Quick Take
  • Building a startup inside a large ecosystem can look deceptively simple from the outside.
  • Platforms such as Telegram change this dynamic completely.
  • “You still need to build a great product,” Anthony explained.
  • “But on top of that, you need to integrate it into the native behavior of the platform.”

What Happened

A recap of a podcast hosted by Alevtina Labyuk, Chief Strategic Partnerships Officer at BeInCrypto, in partnership with The Top Voices — a community-led media platform for early-stage startups and IT talent, backed by a global network of 3,000+ entrepreneurs — featuring Anthony Tsivarev, VP of Ecosystem Development at the TON Foundation.

During the conversation, he explained why building inside an ecosystem is fundamentally different from launching an independent product – and why many teams fail to recognize the shift in mindset required to succeed.

In a traditional go-to-market strategy, startups usually follow a straightforward sequence: build a strong product and then acquire users through marketing, partnerships, or distribution channels.

That means founders must think beyond functionality. A product launched inside Telegram needs to understand how people communicate there – through chats, channels, stories, and friend networks.

Retention loops, Anthony emphasized, matter far more than simply launching inside the ecosystem.

Working inside an open ecosystem means anyone can launch a product. Today, developers can build a mini-app in a day and distribute it instantly through social channels. That openness creates both opportunity and clutter.

Market Context

Building a startup inside a large ecosystem can look deceptively simple from the outside. The distribution is already there. The infrastructure is ready. Millions of users are just one click away.
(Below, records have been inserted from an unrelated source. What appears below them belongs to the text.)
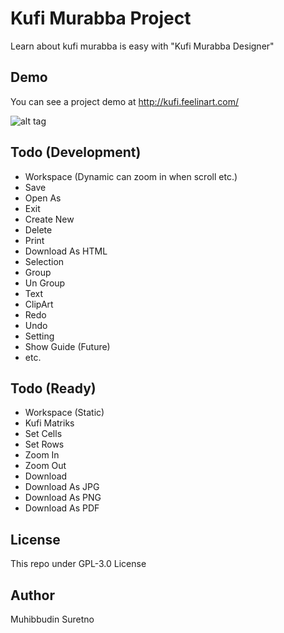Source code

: # Kufi Murabba Project
  Learn about kufi murabba is easy with "Kufi Murabba Designer"

## Demo
  You can see a project demo at http://kufi.feelinart.com/
  
  ![alt tag](http://kufi.feelinart.com/kufi-project.png "Kufi Murabba Designer (v1 Alpha)")

## Todo (Development)
  - Workspace (Dynamic can zoom in when scroll etc.)
  - Save
  - Open As
  - Exit
  - Create New
  - Delete
  - Print
  - Download As HTML
  - Selection
  - Group
  - Un Group
  - Text
  - ClipArt
  - Redo
  - Undo
  - Setting
  - Show Guide (Future)
  - etc.

## Todo (Ready)
  - Workspace (Static)
  - Kufi Matriks
  - Set Cells
  - Set Rows
  - Zoom In
  - Zoom Out
  - Download
  - Download As JPG
  - Download As PNG
  - Download As PDF

## License
  This repo under GPL-3.0 License

## Author
  Muhibbudin Suretno
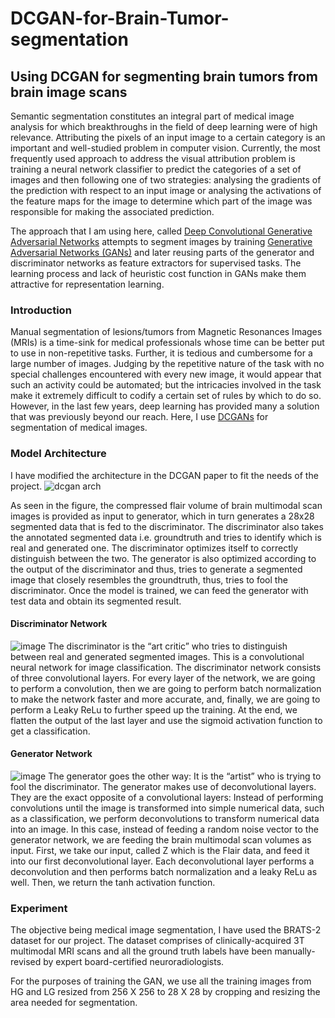 # DCGAN-for-Brain-Tumor-segmentation
## Using DCGAN for segmenting brain tumors from brain image scans

Semantic segmentation constitutes an integral part of medical image analysis for which breakthroughs in the field of deep learning were of high relevance. Attributing the pixels of an input image to a certain category is an important and well-studied problem in computer vision.
Currently, the most frequently used approach to address the visual attribution problem is training a neural network classifier to predict the categories of a set of images and then following one of two strategies: analysing the gradients of the prediction with respect to an input image or analysing the activations of the feature maps for the image to determine which part of the image was responsible for making the associated prediction. 

The approach that I am using here, called [Deep Convolutional Generative Adversarial Networks](https://arxiv.org/pdf/1511.06434.pdf) attempts to segment images by training [Generative Adversarial Networks (GANs)](https://arxiv.org/pdf/1406.2661) and later reusing parts of the generator and discriminator networks as feature extractors for supervised tasks. The learning process and lack of heuristic cost function in GANs make them attractive for representation learning.

### Introduction
Manual segmentation of lesions/tumors from Magnetic Resonances Images (MRIs) is a time-sink for medical professionals whose time can be better put to use in non-repetitive tasks. Further, it is tedious and cumbersome for a large number of images. Judging by the repetitive nature of the task with no special challenges encountered with every new image, it would appear that such an activity could be automated; but the intricacies involved in the task make it extremely difficult to codify a certain set of rules by which to do so. However, in the last few years, deep learning has provided many a solution that was previously beyond our reach.
Here, I use [DCGANs](https://arxiv.org/abs/1511.06434.pdf) for segmentation of medical images.

### Model Architecture
I have modified the architecture in the DCGAN paper to fit the needs of the project.
![dcgan arch](https://user-images.githubusercontent.com/20294710/40440237-84af0c46-5e8b-11e8-9edf-548e1df365ef.PNG)

As seen in the figure, the compressed flair volume of brain multimodal scan images is provided as input to generator, which in turn generates a 28x28 segmented data that is fed to the discriminator. The discriminator also takes the annotated segmented data i.e.
groundtruth and tries to identify which is real and generated one. The discriminator optimizes itself to correctly distinguish between the two. The generator is also optimized according to the output of the discriminator and thus, tries to generate a segmented image
that closely resembles the groundtruth, thus, tries to fool the discriminator. Once the model is trained, we can feed the generator with test data and obtain its segmented result. 

#### Discriminator Network
![image](https://user-images.githubusercontent.com/20294710/40440366-daa24af0-5e8b-11e8-8214-5eaa02f58271.png)
The discriminator is the “art critic” who tries to distinguish between real and generated segmented images. This is a convolutional neural network for image classification. The discriminator network consists of three convolutional layers. For every layer of the network, we are going to perform a convolution, then we are going to perform batch normalization to make the network faster and more accurate, and, finally, we are going to perform a Leaky ReLu to further speed up the training. At the end, we flatten the output of the last layer and use the sigmoid activation function to get a classification.

#### Generator Network
![image](https://user-images.githubusercontent.com/20294710/40440453-1c40de2c-5e8c-11e8-8cbb-49d06c675c28.png)
The generator goes the other way: It is the “artist” who is trying to fool the discriminator. The generator makes use of deconvolutional layers. They are the exact opposite of a convolutional layers: Instead of performing convolutions until the image is transformed
into simple numerical data, such as a classification, we perform deconvolutions to transform numerical data into an image. In this case, instead of feeding a random noise vector to the generator network, we are feeding the brain multimodal scan volumes as
input. First, we take our input, called Z which is the Flair data, and feed it into our first deconvolutional layer. Each deconvolutional layer performs a deconvolution and then performs batch normalization and a leaky ReLu as well. Then, we return the tanh activation function.

### Experiment
The objective being medical image segmentation, I have used the BRATS-2 dataset for our project. The dataset comprises of clinically-acquired 3T multimodal MRI scans and all the ground truth labels have been manually-revised by expert board-certified
neuroradiologists.

For the purposes of training the GAN, we use all the training images from HG and LG resized from 256 X 256 to 28 X 28 by cropping and resizing the area needed for segmentation.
But according to Anthony VP of Ecosystem Development at the TON Foundation, this perception is one of the biggest misconceptions founders bring into platforms like Telegram and TON.

Why It Matters

Ecosystem Distribution Is Not the Same as Demand

Platforms such as Telegram change this dynamic completely. The distribution already exists. But crucially, it does not belong to the startup.

Details

“You still need to build a great product,” Anthony explained. “But on top of that, you need to integrate it into the native behavior of the platform.”

Ecosystem products succeed because they naturally fit into how people already behave on the platform. For example, with TON, founders must design not only for user behavior but also for token economics, incentives, and payment mechanics.

“Classic GTM is one layer,” Anthony said. “In ecosystems you also have social graphs, social interaction, and in blockchain you add an economic layer on top of that.”

Creativity Comes From Behavior

A common fear among founders building in ecosystems is that the environment limits creativity. After all, the infrastructure, identity layer, and wallet systems are already defined.

Anthony sees the opposite. Platforms like Telegram mini-apps provide standardized building blocks, but differentiation emerges from how founders use social behavior.

Successful products often rethink how their app interacts with chats, communities, and sharing patterns. They create loops that encourage users to bring their friends into the experience.

The most important design question becomes surprisingly simple: Why would users come back?

“You need to think about why people should use your product consistently,” he said. “Integration is only the beginning.”

The Founders Who Actually Succeed

When Anthony evaluates new builders entering the ecosystem, two things matter most:

The first is experience. Teams with a track record of building social products often understand platform dynamics much faster.

The second is what he calls ecosystem product fit.

In other words, the product should leverage the ecosystem (not just sit inside it).